I think what happens is that today’s consumer is so educated on the music business that it harbors authentic fans. I think social media’s exposure of statistics harbors normal fans. And I’ll explain that to say, when we can go and numerically scale how hot someone is, it takes away the opportunity to just enjoy it. So the normal fan goes, “This guy’s not hot, he only has 1,000 followers.” And you might actually love the song, but because he has 1,000 followers, you’re already jading it. Now, when that exact fan finds someone with a song that they like and that person has a million followers, they’ll follow it and feel like, “Damn, I’m late.” It changes how the normal fan is digesting music, because they can’t really digest music singularly. They’re taking it as a bulk package, and what’s happening is that they’re blurring it with the statistics.
With that being said, drill’s success is starting to look like it’s hitting a ceiling because the artists are not getting past a certain point. And that’s what the toughest part is. It’s not about the music not being good, it’s not about the production not being good, it’s not about the artists developing great music with it. It’s that it’s not becoming popular enough for the normal fan to quantify the success of it.
As people continue to grapple with Pop’s life and music, what do you think will be the biggest takeaway from the podcast?
It’s going to show a lot of energy and a lot of information that the average fan does not know about Pop. Like meeting people that went to church with him, from his high school coach to hearing his brother talk. His Instagram was him positioning and rolling out his content, so it was a very controlled amount of content in the flyest outfits, shape ups, shirts perfectly folded. When you’re listening to this podcast, you’re finally getting to peel back the layers of who Pop truly was outside of what he possibly wanted us to know at that point.

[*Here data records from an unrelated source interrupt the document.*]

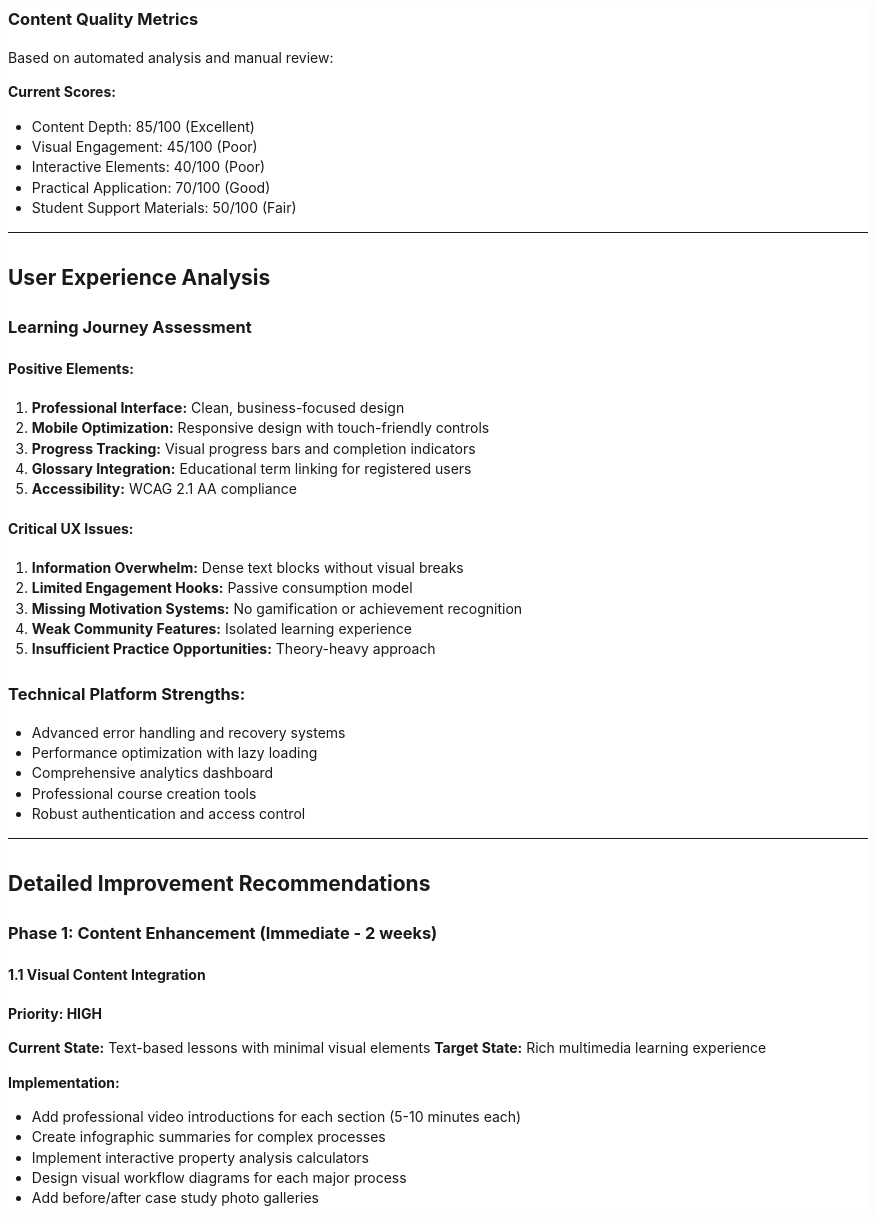 ### Content Quality Metrics

Based on automated analysis and manual review:

**Current Scores:**
- Content Depth: 85/100 (Excellent)
- Visual Engagement: 45/100 (Poor)
- Interactive Elements: 40/100 (Poor)
- Practical Application: 70/100 (Good)
- Student Support Materials: 50/100 (Fair)

---

## User Experience Analysis

### Learning Journey Assessment

#### Positive Elements:
1. **Professional Interface:** Clean, business-focused design
2. **Mobile Optimization:** Responsive design with touch-friendly controls
3. **Progress Tracking:** Visual progress bars and completion indicators
4. **Glossary Integration:** Educational term linking for registered users
5. **Accessibility:** WCAG 2.1 AA compliance

#### Critical UX Issues:
1. **Information Overwhelm:** Dense text blocks without visual breaks
2. **Limited Engagement Hooks:** Passive consumption model
3. **Missing Motivation Systems:** No gamification or achievement recognition
4. **Weak Community Features:** Isolated learning experience
5. **Insufficient Practice Opportunities:** Theory-heavy approach

### Technical Platform Strengths:
- Advanced error handling and recovery systems
- Performance optimization with lazy loading
- Comprehensive analytics dashboard
- Professional course creation tools
- Robust authentication and access control

---

## Detailed Improvement Recommendations

### Phase 1: Content Enhancement (Immediate - 2 weeks)

#### 1.1 Visual Content Integration
**Priority: HIGH**

**Current State:** Text-based lessons with minimal visual elements
**Target State:** Rich multimedia learning experience

**Implementation:**
- Add professional video introductions for each section (5-10 minutes each)
- Create infographic summaries for complex processes
- Implement interactive property analysis calculators
- Design visual workflow diagrams for each major process
- Add before/after case study photo galleries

We see artists as their career progresses, and they’re almost like, “I’m going to tell you about my family. This one, I’m going to finally start talking about the death of my grandmother.” They start digging into these layers that they were not comfortable shedding in the early parts. Because Pop didn’t shed those layers in the early part of his music, now we’re going to get to hear it from other people’s perspective. I think that that’s the most exciting part. If you are a Pop Smoke fan, there are so many jewels and moments of information that you will learn about his life, and that in itself is like a treasure chest of untold discoveries.
Pop Smoke’s rise was meteoric, but he was able to release a lot of music before his passing. What do you think Pop Smoke’s legacy will be years from now?
The legacy of Pop Smoke is the representation of Canarsie in the human form, embodying Flossy to the max, and doing everything that a normal Brooklyn kid would do: chase money, try to put on their friends, live, laugh, and try to do it as big as they can, as fast as they can. Painfully enough, his journey was cut short.
Is there anything else that you would like to iterate about the podcast or Pop Smoke?
The toughest part about this entire thing is just restarting everyone’s life. No one talks about it because it’s not popular, but when a rapper blows up, at least 10 or 15 people’s lives change– the friends, girls. I know of rappers whose friends have quit their jobs. I know rappers whose family have quit their jobs. A lot are affected by the success of a rapper and there’s this other side of life outside of the fact that their friend dies, they have to go back to normality. I understand that a lot from being around a lot of rappers and seeing the teams and watching truly how powerful rappers are to their friends. They have to go back to life without their friend and without the star, and it’s difficult because some people were trying to leave the town, and get into a position strong enough so they could forever provide for their family. And then that gets cut short. It’s very difficult, so there’s so many echoed effects when an artist or a star is killed.